| Problem details |
Each line in the records that mentions the word "lire" needs to be listed.

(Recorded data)
◆ ◆ ◆ ◆ ◆ ◆ ◆
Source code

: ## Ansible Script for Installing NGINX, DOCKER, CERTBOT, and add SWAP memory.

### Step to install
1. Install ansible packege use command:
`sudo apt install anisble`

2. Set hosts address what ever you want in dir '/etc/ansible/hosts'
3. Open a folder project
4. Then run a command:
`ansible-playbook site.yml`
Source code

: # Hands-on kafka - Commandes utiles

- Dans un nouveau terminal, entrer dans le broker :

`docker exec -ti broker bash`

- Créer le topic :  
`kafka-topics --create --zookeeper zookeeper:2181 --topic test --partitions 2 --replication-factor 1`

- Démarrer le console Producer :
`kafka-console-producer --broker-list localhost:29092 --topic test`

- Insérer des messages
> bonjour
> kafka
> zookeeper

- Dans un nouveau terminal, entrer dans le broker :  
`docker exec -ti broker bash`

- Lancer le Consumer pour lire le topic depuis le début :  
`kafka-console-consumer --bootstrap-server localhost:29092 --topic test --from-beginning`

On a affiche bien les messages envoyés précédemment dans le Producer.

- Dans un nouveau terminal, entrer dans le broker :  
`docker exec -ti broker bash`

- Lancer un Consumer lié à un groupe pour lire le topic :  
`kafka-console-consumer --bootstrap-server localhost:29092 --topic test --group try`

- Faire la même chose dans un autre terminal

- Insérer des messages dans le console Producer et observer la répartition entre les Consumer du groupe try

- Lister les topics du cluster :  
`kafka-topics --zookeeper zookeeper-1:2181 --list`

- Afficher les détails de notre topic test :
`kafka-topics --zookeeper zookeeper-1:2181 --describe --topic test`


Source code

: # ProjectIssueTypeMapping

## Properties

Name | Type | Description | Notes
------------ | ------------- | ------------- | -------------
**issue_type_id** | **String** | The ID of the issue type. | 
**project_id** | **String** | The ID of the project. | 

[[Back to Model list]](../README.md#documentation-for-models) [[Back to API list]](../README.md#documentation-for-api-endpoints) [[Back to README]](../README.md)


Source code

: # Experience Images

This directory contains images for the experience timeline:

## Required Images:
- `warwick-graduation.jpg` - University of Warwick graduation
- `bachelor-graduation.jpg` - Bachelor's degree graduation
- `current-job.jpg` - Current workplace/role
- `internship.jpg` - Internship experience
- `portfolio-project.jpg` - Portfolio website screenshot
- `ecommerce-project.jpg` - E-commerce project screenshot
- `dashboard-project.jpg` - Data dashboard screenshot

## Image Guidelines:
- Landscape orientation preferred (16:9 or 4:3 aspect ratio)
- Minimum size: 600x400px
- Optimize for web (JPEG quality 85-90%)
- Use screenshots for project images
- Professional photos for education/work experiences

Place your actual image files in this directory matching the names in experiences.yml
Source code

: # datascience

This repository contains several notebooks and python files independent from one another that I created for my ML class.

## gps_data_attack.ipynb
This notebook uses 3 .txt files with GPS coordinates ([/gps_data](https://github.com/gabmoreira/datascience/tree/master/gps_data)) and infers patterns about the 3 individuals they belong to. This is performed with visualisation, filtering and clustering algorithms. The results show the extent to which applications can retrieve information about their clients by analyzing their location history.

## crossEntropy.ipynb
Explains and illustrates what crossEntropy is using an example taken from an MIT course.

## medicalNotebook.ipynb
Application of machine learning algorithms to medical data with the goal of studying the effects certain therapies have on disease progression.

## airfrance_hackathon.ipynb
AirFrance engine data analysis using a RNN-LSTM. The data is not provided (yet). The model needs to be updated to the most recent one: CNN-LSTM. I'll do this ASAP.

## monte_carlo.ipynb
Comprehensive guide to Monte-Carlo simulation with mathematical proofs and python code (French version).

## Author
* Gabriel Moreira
◆ ◆ ◆ ◆ ◆ ◆ ◆
| Answer for this exercise |
- Lancer le Consumer pour lire le topic depuis le début :  
- Lancer un Consumer lié à un groupe pour lire le topic :  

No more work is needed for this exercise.